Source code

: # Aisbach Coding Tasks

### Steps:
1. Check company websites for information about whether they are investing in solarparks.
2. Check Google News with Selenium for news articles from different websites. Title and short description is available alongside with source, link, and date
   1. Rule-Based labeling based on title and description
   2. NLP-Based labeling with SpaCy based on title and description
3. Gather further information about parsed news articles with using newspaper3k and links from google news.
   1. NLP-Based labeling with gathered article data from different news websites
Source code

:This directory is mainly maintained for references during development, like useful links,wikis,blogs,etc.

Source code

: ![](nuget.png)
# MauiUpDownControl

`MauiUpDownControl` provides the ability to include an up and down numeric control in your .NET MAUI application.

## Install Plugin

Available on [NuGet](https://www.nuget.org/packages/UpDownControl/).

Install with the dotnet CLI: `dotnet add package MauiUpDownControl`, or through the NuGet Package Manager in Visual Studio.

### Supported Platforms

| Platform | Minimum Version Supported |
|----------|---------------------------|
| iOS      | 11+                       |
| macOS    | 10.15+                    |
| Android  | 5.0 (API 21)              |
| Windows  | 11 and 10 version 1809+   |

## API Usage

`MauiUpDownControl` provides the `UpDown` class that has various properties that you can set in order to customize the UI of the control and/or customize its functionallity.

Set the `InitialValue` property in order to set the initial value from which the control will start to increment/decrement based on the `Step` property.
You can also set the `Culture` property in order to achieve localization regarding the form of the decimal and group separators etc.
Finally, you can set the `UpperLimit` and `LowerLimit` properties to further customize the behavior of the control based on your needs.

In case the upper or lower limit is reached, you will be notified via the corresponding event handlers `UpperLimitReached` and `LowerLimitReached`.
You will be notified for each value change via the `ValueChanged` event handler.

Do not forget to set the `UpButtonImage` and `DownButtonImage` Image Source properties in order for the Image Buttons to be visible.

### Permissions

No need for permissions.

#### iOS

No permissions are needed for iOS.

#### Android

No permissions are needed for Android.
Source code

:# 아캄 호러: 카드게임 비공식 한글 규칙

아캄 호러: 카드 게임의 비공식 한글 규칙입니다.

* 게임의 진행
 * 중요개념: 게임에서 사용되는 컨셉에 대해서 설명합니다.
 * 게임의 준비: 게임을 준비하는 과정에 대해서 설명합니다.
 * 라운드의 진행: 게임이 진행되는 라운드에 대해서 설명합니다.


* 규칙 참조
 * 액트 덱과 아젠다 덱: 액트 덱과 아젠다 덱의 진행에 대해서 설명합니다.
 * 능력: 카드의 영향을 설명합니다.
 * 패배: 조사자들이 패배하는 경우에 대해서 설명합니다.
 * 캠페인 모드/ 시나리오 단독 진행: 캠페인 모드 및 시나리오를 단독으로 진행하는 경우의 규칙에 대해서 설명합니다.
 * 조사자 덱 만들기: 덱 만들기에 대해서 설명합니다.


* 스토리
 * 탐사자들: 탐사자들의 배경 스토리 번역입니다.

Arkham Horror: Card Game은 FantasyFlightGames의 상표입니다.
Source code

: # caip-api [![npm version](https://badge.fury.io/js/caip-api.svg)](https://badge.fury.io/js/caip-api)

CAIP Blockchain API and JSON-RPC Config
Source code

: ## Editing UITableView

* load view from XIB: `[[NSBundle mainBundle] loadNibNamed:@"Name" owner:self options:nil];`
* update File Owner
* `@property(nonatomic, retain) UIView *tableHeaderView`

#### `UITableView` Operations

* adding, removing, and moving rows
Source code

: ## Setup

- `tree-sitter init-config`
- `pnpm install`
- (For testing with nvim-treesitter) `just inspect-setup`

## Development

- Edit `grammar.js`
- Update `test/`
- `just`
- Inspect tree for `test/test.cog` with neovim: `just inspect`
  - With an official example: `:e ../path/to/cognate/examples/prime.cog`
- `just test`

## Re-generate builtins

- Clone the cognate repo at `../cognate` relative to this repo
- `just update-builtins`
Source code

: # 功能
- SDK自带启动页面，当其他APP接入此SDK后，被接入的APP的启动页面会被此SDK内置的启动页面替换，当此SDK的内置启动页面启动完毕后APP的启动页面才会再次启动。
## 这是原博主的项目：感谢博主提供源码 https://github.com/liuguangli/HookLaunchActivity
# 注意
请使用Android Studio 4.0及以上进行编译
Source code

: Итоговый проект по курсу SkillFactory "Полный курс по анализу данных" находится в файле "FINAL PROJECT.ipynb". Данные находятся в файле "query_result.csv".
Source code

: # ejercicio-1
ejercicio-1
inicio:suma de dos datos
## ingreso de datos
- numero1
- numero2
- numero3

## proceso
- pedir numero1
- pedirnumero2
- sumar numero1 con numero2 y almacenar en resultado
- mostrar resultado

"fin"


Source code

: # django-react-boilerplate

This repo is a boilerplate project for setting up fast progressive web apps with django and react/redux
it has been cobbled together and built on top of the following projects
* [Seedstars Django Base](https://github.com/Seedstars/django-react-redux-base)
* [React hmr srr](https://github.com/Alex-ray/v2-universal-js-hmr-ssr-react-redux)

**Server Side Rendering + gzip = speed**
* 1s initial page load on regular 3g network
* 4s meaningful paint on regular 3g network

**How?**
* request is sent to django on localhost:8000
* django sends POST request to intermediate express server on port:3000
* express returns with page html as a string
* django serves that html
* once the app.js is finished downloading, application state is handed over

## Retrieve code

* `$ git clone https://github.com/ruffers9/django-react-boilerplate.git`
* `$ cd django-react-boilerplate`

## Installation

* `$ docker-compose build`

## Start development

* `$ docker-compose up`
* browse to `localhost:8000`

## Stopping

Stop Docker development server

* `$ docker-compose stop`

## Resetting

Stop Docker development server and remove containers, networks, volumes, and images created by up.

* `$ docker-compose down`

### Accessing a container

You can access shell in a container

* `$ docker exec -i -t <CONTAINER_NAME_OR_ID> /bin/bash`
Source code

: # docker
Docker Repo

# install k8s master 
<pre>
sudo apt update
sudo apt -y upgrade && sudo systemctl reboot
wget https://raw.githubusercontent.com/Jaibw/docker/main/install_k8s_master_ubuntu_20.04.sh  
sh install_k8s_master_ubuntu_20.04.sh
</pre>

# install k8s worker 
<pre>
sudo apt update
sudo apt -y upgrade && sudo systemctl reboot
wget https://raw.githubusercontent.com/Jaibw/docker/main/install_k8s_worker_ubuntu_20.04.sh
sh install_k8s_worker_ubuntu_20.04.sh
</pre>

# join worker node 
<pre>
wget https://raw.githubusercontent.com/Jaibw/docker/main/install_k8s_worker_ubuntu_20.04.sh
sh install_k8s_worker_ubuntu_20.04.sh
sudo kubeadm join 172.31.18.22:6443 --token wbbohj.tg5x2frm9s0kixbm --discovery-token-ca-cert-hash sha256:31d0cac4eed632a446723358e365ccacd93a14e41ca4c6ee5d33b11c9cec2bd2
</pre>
----
_THE TASK:_ Retype each entry exactly.

_RESULT:_
Source code

: # Aisbach Coding Tasks

### Steps:
1. Check company websites for information about whether they are investing in solarparks.
2. Check Google News with Selenium for news articles from different websites. Title and short description is available alongside with source, link, and date
   1. Rule-Based labeling based on title and description
   2. NLP-Based labeling with SpaCy based on title and description
3. Gather further information about parsed news articles with using newspaper3k and links from google news.
   1. NLP-Based labeling with gathered article data from different news websites
Source code

:This directory is mainly maintained for references during development, like useful links,wikis,blogs,etc.

Source code

: ![](nuget.png)
# MauiUpDownControl

`MauiUpDownControl` provides the ability to include an up and down numeric control in your .NET MAUI application.

## Install Plugin

Available on [NuGet](https://www.nuget.org/packages/UpDownControl/).

Install with the dotnet CLI: `dotnet add package MauiUpDownControl`, or through the NuGet Package Manager in Visual Studio.

### Supported Platforms

| Platform | Minimum Version Supported |
|----------|---------------------------|
| iOS      | 11+                       |
| macOS    | 10.15+                    |
| Android  | 5.0 (API 21)              |
| Windows  | 11 and 10 version 1809+   |

## API Usage

`MauiUpDownControl` provides the `UpDown` class that has various properties that you can set in order to customize the UI of the control and/or customize its functionallity.

Set the `InitialValue` property in order to set the initial value from which the control will start to increment/decrement based on the `Step` property.
You can also set the `Culture` property in order to achieve localization regarding the form of the decimal and group separators etc.
Finally, you can set the `UpperLimit` and `LowerLimit` properties to further customize the behavior of the control based on your needs.

In case the upper or lower limit is reached, you will be notified via the corresponding event handlers `UpperLimitReached` and `LowerLimitReached`.
You will be notified for each value change via the `ValueChanged` event handler.

Do not forget to set the `UpButtonImage` and `DownButtonImage` Image Source properties in order for the Image Buttons to be visible.

### Permissions

No need for permissions.

#### iOS

No permissions are needed for iOS.

#### Android

No permissions are needed for Android.
Source code

:# 아캄 호러: 카드게임 비공식 한글 규칙

아캄 호러: 카드 게임의 비공식 한글 규칙입니다.

* 게임의 진행
 * 중요개념: 게임에서 사용되는 컨셉에 대해서 설명합니다.
 * 게임의 준비: 게임을 준비하는 과정에 대해서 설명합니다.
 * 라운드의 진행: 게임이 진행되는 라운드에 대해서 설명합니다.


* 규칙 참조
 * 액트 덱과 아젠다 덱: 액트 덱과 아젠다 덱의 진행에 대해서 설명합니다.
 * 능력: 카드의 영향을 설명합니다.
 * 패배: 조사자들이 패배하는 경우에 대해서 설명합니다.
 * 캠페인 모드/ 시나리오 단독 진행: 캠페인 모드 및 시나리오를 단독으로 진행하는 경우의 규칙에 대해서 설명합니다.
 * 조사자 덱 만들기: 덱 만들기에 대해서 설명합니다.


* 스토리
 * 탐사자들: 탐사자들의 배경 스토리 번역입니다.

Arkham Horror: Card Game은 FantasyFlightGames의 상표입니다.
Source code

: # caip-api [![npm version](https://badge.fury.io/js/caip-api.svg)](https://badge.fury.io/js/caip-api)

CAIP Blockchain API and JSON-RPC Config
Source code

: ## Editing UITableView

* load view from XIB: `[[NSBundle mainBundle] loadNibNamed:@"Name" owner:self options:nil];`
* update File Owner
* `@property(nonatomic, retain) UIView *tableHeaderView`

#### `UITableView` Operations

* adding, removing, and moving rows
Source code

: ## Setup

- `tree-sitter init-config`
- `pnpm install`
- (For testing with nvim-treesitter) `just inspect-setup`

## Development

- Edit `grammar.js`
- Update `test/`
- `just`
- Inspect tree for `test/test.cog` with neovim: `just inspect`
  - With an official example: `:e ../path/to/cognate/examples/prime.cog`
- `just test`

## Re-generate builtins

- Clone the cognate repo at `../cognate` relative to this repo
- `just update-builtins`
Source code

: # 功能
- SDK自带启动页面，当其他APP接入此SDK后，被接入的APP的启动页面会被此SDK内置的启动页面替换，当此SDK的内置启动页面启动完毕后APP的启动页面才会再次启动。
## 这是原博主的项目：感谢博主提供源码 https://github.com/liuguangli/HookLaunchActivity
# 注意
请使用Android Studio 4.0及以上进行编译
Source code

: Итоговый проект по курсу SkillFactory "Полный курс по анализу данных" находится в файле "FINAL PROJECT.ipynb". Данные находятся в файле "query_result.csv".
Source code

: # ejercicio-1
ejercicio-1
inicio:suma de dos datos
## ingreso de datos
- numero1
- numero2
- numero3

## proceso
- pedir numero1
- pedirnumero2
- sumar numero1 con numero2 y almacenar en resultado
- mostrar resultado

"fin"


Source code

: # django-react-boilerplate

This repo is a boilerplate project for setting up fast progressive web apps with django and react/redux
it has been cobbled together and built on top of the following projects
* [Seedstars Django Base](https://github.com/Seedstars/django-react-redux-base)
* [React hmr srr](https://github.com/Alex-ray/v2-universal-js-hmr-ssr-react-redux)

**Server Side Rendering + gzip = speed**
* 1s initial page load on regular 3g network
* 4s meaningful paint on regular 3g network

**How?**
* request is sent to django on localhost:8000
* django sends POST request to intermediate express server on port:3000
* express returns with page html as a string
* django serves that html
* once the app.js is finished downloading, application state is handed over

## Retrieve code

* `$ git clone https://github.com/ruffers9/django-react-boilerplate.git`
* `$ cd django-react-boilerplate`

## Installation

* `$ docker-compose build`

## Start development

* `$ docker-compose up`
* browse to `localhost:8000`

## Stopping

Stop Docker development server

* `$ docker-compose stop`

## Resetting

Stop Docker development server and remove containers, networks, volumes, and images created by up.

* `$ docker-compose down`

### Accessing a container

You can access shell in a container

* `$ docker exec -i -t <CONTAINER_NAME_OR_ID> /bin/bash`
Source code

: # docker
Docker Repo

# install k8s master 
<pre>
sudo apt update
sudo apt -y upgrade && sudo systemctl reboot
wget https://raw.githubusercontent.com/Jaibw/docker/main/install_k8s_master_ubuntu_20.04.sh  
sh install_k8s_master_ubuntu_20.04.sh
</pre>

# install k8s worker 
<pre>
sudo apt update
sudo apt -y upgrade && sudo systemctl reboot
wget https://raw.githubusercontent.com/Jaibw/docker/main/install_k8s_worker_ubuntu_20.04.sh
sh install_k8s_worker_ubuntu_20.04.sh
</pre>

# join worker node 
<pre>
wget https://raw.githubusercontent.com/Jaibw/docker/main/install_k8s_worker_ubuntu_20.04.sh
sh install_k8s_worker_ubuntu_20.04.sh
sudo kubeadm join 172.31.18.22:6443 --token wbbohj.tg5x2frm9s0kixbm --discovery-token-ca-cert-hash sha256:31d0cac4eed632a446723358e365ccacd93a14e41ca4c6ee5d33b11c9cec2bd2
</pre>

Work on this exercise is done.